INSTRUCTIONS TO FOLLOW.
Note every line in the entries that contains the string "manage", and copy it.

DATASET RECORDS.
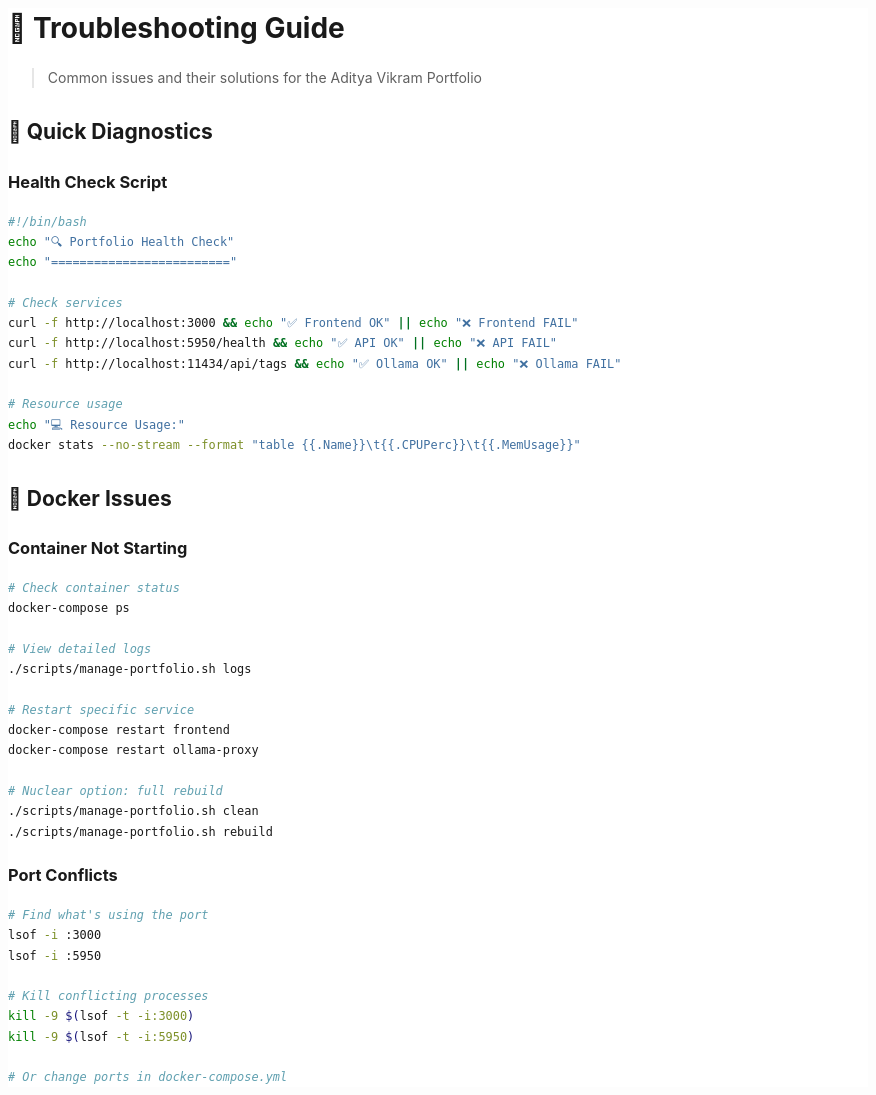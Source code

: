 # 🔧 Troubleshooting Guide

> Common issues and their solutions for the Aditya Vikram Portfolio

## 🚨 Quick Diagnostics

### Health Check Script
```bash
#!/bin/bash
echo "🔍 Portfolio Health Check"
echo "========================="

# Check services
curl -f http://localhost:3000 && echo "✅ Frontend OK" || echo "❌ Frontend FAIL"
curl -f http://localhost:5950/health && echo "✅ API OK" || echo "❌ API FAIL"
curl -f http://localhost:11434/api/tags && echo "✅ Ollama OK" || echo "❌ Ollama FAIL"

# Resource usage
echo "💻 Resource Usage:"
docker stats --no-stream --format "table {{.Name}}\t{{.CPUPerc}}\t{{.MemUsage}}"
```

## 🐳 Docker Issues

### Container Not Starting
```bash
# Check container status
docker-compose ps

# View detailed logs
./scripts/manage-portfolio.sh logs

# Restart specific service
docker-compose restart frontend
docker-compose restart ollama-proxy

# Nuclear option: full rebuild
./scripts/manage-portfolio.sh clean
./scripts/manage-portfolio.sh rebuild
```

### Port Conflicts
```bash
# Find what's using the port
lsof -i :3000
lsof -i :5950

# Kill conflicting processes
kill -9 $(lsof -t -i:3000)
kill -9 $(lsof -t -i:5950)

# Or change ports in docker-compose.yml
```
--
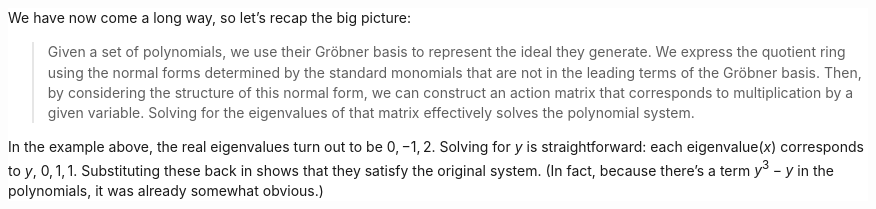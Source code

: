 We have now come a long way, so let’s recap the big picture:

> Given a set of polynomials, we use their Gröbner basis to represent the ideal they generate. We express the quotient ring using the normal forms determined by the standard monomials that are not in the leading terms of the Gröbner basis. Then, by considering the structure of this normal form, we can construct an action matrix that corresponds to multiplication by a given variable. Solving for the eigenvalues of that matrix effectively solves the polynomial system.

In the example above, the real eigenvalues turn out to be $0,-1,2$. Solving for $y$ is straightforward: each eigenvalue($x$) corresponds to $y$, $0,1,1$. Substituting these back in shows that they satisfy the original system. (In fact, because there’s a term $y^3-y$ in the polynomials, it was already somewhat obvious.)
==
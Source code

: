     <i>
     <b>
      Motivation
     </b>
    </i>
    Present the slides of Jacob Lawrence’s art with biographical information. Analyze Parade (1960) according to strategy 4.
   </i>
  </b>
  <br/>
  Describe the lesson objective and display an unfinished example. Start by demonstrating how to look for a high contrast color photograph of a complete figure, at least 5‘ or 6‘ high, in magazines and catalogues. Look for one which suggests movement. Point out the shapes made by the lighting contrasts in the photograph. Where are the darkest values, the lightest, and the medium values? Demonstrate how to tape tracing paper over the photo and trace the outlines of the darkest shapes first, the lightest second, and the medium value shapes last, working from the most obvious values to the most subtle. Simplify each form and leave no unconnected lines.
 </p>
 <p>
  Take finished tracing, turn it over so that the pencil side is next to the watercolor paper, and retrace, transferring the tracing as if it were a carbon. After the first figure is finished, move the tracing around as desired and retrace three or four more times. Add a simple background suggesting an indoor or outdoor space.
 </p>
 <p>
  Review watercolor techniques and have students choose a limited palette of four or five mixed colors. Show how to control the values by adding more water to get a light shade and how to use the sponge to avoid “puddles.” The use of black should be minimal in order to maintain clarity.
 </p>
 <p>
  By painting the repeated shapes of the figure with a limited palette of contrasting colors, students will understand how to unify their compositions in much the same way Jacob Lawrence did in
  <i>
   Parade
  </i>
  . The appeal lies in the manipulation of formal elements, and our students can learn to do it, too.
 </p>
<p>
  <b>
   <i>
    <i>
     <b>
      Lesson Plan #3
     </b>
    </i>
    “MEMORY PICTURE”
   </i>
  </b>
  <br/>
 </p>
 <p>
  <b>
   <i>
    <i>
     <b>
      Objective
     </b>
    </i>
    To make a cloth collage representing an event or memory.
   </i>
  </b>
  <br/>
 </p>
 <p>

EXERCISE RESPONSE.
./scripts/manage-portfolio.sh logs
./scripts/manage-portfolio.sh clean
./scripts/manage-portfolio.sh rebuild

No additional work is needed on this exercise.